Father-in-law of Siddhartha Gautama (The Buddha)

Suprabuddha (Sanskrit), or Suppabuddha (Pali) was the maternal uncle and father-in-law of the Buddha according to the Mahavamsa genealogy and the Theravada commentarial tradition. He was also known as Mahāsuppabuddha.

Suppabuddha is also the name of several other individuals mentioned briefly in the Theravada tradition.

==Sources==
According to the Mahavamsa, he was the son of king Añjana and his wife Yasodharā. He was the father of both Bhaddakaccānā (Siddhartha's wife Yasodharā) and Devadatta, the Buddha's rival, from his wife Amitā. He had two sisters, Māyā and Pajāpatī and a brother, Dandapāni. As the mother of Buddha was Maya, that made him the uncle of the Buddha, and as his daughter was the wife of the Buddha, he became also the father-in-law to the Buddha.

Western scholars note that the pattern of cross-cousin marriage described in the Mahavamsa genealogy is typical of historical marriage practices in Dravidian societies in Southern India, but not typically associated with Northeast India and the Ganges Basin of the historical Buddha. Thus, the genealogy ascribed to the Buddha by the Mahavamsa may reflect elaboration and interpretation that reflects local traditions rather than historical fact.

According to the Mahāyāna Abhiniṣkramaṇa Sūtra (佛本行集經), Suprabuddha was a wealthy Shākyan who lived in Devadaha. He had eight daughters, the eldest of whom was Māyā and the youngest, Mahāpajāpatī. Both of them married King Shuddhodana. The other six daughters married his three brothers, two sisters to each.

==Life==
According to the Theravada commentaries, one day, the path leading to the Supreme Buddha and the monks was blocked by the king and his company. The Supreme Buddha saw the evil that was going on and warned three times but did not listen. Buddha later returned with the monks. King Suprabuddha also returned because his wish was granted.

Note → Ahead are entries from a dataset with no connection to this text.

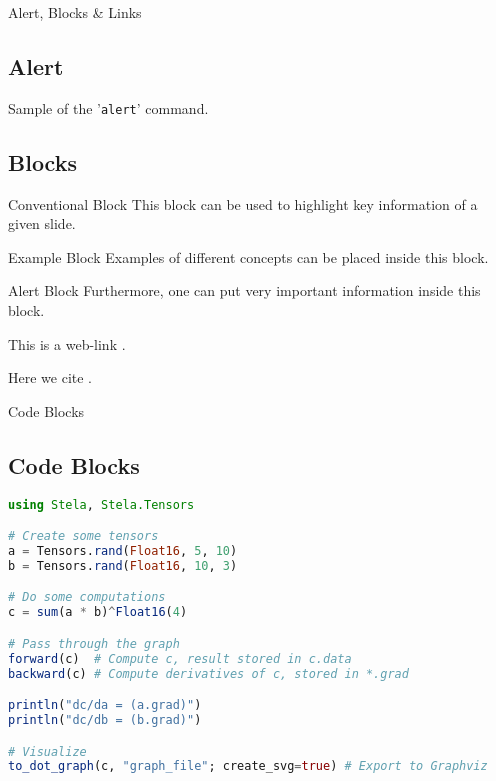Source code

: \documentclass[8pt, handout, aspectratio = 1510]{beamer}
\begin{document}
	\begin{frame}{Alert, Blocks \& Links}
		\subsection{Alert}
		\alert{Sample of the '\texttt{alert}' command.}

		\vspace{5mm}
		\subsection{Blocks}
		\begin{block}{Conventional Block}
			This block can be used to highlight key information of a given slide.
		\end{block}

		\begin{exampleblock}{Example Block}
			Examples of different concepts can be placed inside this block.
		\end{exampleblock}

		\begin{alertblock}{Alert Block}
			Furthermore, one can put very important information inside this block.
		\end{alertblock}

		\vspace*{5mm}
		This is a web-link .

		\vspace*{5mm}
		Here we cite \cite{Anand:2020aa}.
	\end{frame}

	\begin{frame}[fragile]{Code Blocks}
		\subsection{Code Blocks}

		\begin{lstlisting}[language = julia, caption = {Some random code}]
using Stela, Stela.Tensors

# Create some tensors
a = Tensors.rand(Float16, 5, 10)
b = Tensors.rand(Float16, 10, 3)

# Do some computations
c = sum(a * b)^Float16(4)

# Pass through the graph
forward(c)  # Compute c, result stored in c.data
backward(c) # Compute derivatives of c, stored in *.grad

println("dc/da = (a.grad)")
println("dc/db = (b.grad)")

# Visualize
to_dot_graph(c, "graph_file"; create_svg=true) # Export to Graphviz
		\end{lstlisting}

	\end{frame}
\end{document}
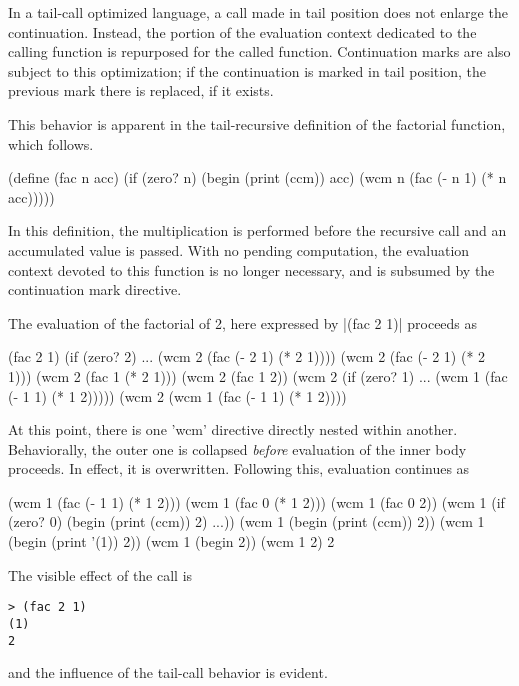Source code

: \documentclass{llncs}
\begin{document}
In a tail-call optimized language, a call made in tail position does not enlarge the continuation. Instead, the portion of the evaluation context dedicated to the calling function is repurposed for the called function. Continuation marks are also subject to this optimization; if the continuation is marked in tail position, the previous mark there is replaced, if it exists.

This behavior is apparent in the tail-recursive definition of the factorial function, which follows.
\begin{schemedisplay}
(define (fac n acc)
  (if (zero? n)
      (begin
        (print (ccm))
        acc)
      (wcm n (fac (- n 1) (* n acc)))))
\end{schemedisplay}
In this definition, the multiplication is performed before the recursive call and an accumulated value is passed. With no pending computation, the evaluation context devoted to this function is no longer necessary, and is subsumed by the continuation mark directive.

The evaluation of the factorial of 2, here expressed by \scheme|(fac 2 1)| proceeds as
\begin{schemedisplay}
(fac 2 1)
(if (zero? 2) ... (wcm 2 (fac (- 2 1) (* 2 1))))
(wcm 2 (fac (- 2 1) (* 2 1)))
(wcm 2 (fac 1 (* 2 1)))
(wcm 2 (fac 1 2))
(wcm 2 (if (zero? 1) ... (wcm 1 (fac (- 1 1) (* 1 2)))))
(wcm 2 (wcm 1 (fac (- 1 1) (* 1 2))))
\end{schemedisplay}
At this point, there is one \scheme'wcm' directive directly nested within another. Behaviorally, the outer one is collapsed \emph{before} evaluation of the inner body proceeds. In effect, it is overwritten. Following this, evaluation continues as
\begin{schemedisplay}
(wcm 1 (fac (- 1 1) (* 1 2)))
(wcm 1 (fac 0 (* 1 2)))
(wcm 1 (fac 0 2))
(wcm 1 (if (zero? 0) (begin (print (ccm)) 2) ...))
(wcm 1 (begin (print (ccm)) 2))
(wcm 1 (begin (print '(1)) 2))
(wcm 1 (begin 2))
(wcm 1 2)
2
\end{schemedisplay}
The visible effect of the call is
\begin{verbatim}
> (fac 2 1)
(1)
2
\end{verbatim}
and the influence of the tail-call behavior is evident.

\end{document}
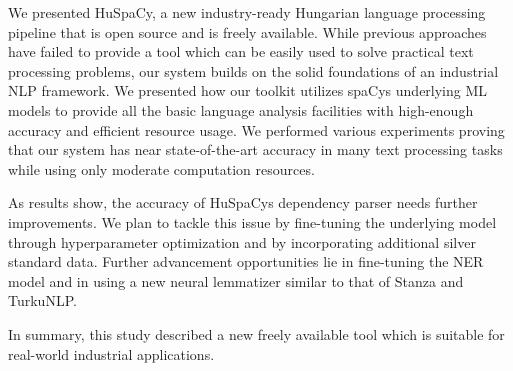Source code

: \documentclass{llncs}
\newcommand{\huspacy}{HuSpaCy}
\begin{document}
We presented \huspacy{}, a new industry-ready Hungarian language processing pipeline that is open source and is freely available. While previous approaches have failed to provide a tool which can be easily used to solve practical text processing problems, our system builds on the solid foundations of an industrial NLP framework. We presented how our toolkit utilizes spaCy\textquotesingle s underlying ML models to provide all the basic language analysis facilities with high-enough accuracy and efficient resource usage. We performed various experiments proving that our system has near state-of-the-art accuracy in many text processing tasks while using only moderate computation resources.

As results show, the accuracy of \huspacy\textquotesingle s dependency parser needs further improvements. We plan to tackle this issue by fine-tuning the underlying model through hyperparameter optimization and by incorporating additional silver standard data. Further advancement opportunities lie in fine-tuning the NER model and in using a new neural lemmatizer similar to that of Stanza and TurkuNLP. 

In summary, this study described a new freely available tool which is suitable for real-world industrial applications.
\end{document}
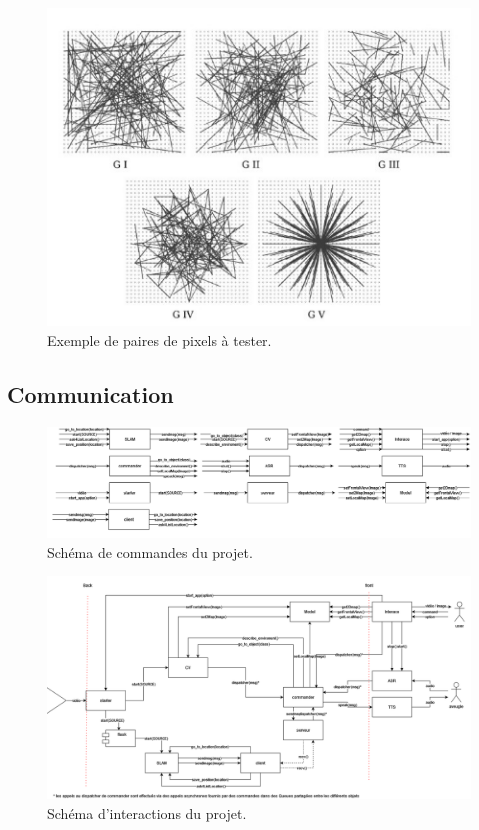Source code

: \documentclass[11pt]{article}
\begin{document}
      \begin{figure}[hbt]  
        \includegraphics[width=\textwidth]{Paires.png}    
        \caption{Exemple de paires de pixels à tester.}
        \label{fig:Paires}
      \end{figure}          
      
    \clearpage

    \subsection*{Communication}    
      \begin{figure}[hbt]  
        \includegraphics[width=\textwidth]{Schéma1.png}    
        \caption{Schéma de commandes du projet.}
        \label{fig:Schema1}
      \end{figure} 
      
      \begin{figure}[hbt]  
        \includegraphics[width=\textwidth]{Schéma2.png}    
        \caption{Schéma d'interactions du projet.}
        \label{fig:Schema2}
      \end{figure}

    \clearpage
    \printnoidxglossary[type=acronym, nonumberlist]
    \printacronyms
 
\end{document}
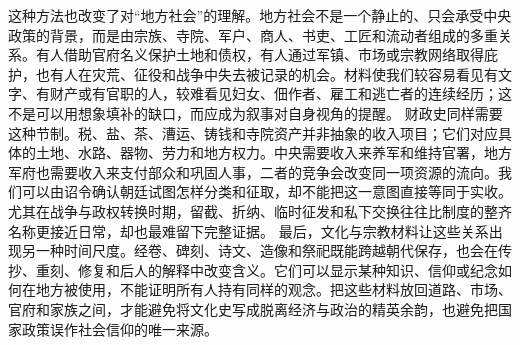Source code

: 这种方法也改变了对“地方社会”的理解。地方社会不是一个静止的、只会承受中央政策的背景，而是由宗族、寺院、军户、商人、书吏、工匠和流动者组成的多重关系。有人借助官府名义保护土地和债权，有人通过军镇、市场或宗教网络取得庇护，也有人在灾荒、征役和战争中失去被记录的机会。材料使我们较容易看见有文字、有财产或有官职的人，较难看见妇女、佃作者、雇工和逃亡者的连续经历；这不是可以用想象填补的缺口，而应成为叙事对自身视角的提醒。  财政史同样需要这种节制。税、盐、茶、漕运、铸钱和寺院资产并非抽象的收入项目；它们对应具体的土地、水路、器物、劳力和地方权力。中央需要收入来养军和维持官署，地方军府也需要收入来支付部众和巩固人事，二者的竞争会改变同一项资源的流向。我们可以由诏令确认朝廷试图怎样分类和征取，却不能把这一意图直接等同于实收。尤其在战争与政权转换时期，留截、折纳、临时征发和私下交换往往比制度的整齐名称更接近日常，却也最难留下完整证据。  最后，文化与宗教材料让这些关系出现另一种时间尺度。经卷、碑刻、诗文、造像和祭祀既能跨越朝代保存，也会在传抄、重刻、修复和后人的解释中改变含义。它们可以显示某种知识、信仰或纪念如何在地方被使用，不能证明所有人持有同样的观念。把这些材料放回道路、市场、官府和家族之间，才能避免将文化史写成脱离经济与政治的精英余韵，也避免把国家政策误作社会信仰的唯一来源。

Later, when Ananda Thera inquired about this incident, the Supreme Buddha preached that sending a Buddha back was a great sin. Because of that sin, the king would flee the earth in seven days and go to hell.

Informed of this prediction, the king sealed himself up on a high floor of his palace as a precaution. However, on the seventh day predicted by the Buddha, a horse belonging to the king broke loose and the king went to attempt to calm it. He fell down the stairs and was swallowed by the earth, sharing the same eventual fate as his son, Devadatta.

==Others Named Suppabuddha==
Suppabuddha the koliyan is one of several individuals by that given name identified in Pali literature. Others include:

- Suppabuddha the Leper, a man born as a leper as punishment for having disparaged a Pratyekabuddha, who became a sotāpanna after hearing Shakyamuni Buddha preach in Rājagaha. He appears in the Udana and his story appears in two different variations, one including the intervention of the god Sakka, in the Udana and Dhammapada commentaries.
- Suppabuddha, son of Vessabhū Buddha in his last lay life.
- An ancient king called Suppabuddha was a former birth of Eraka Thera, a monk mentioned in the Theragatha.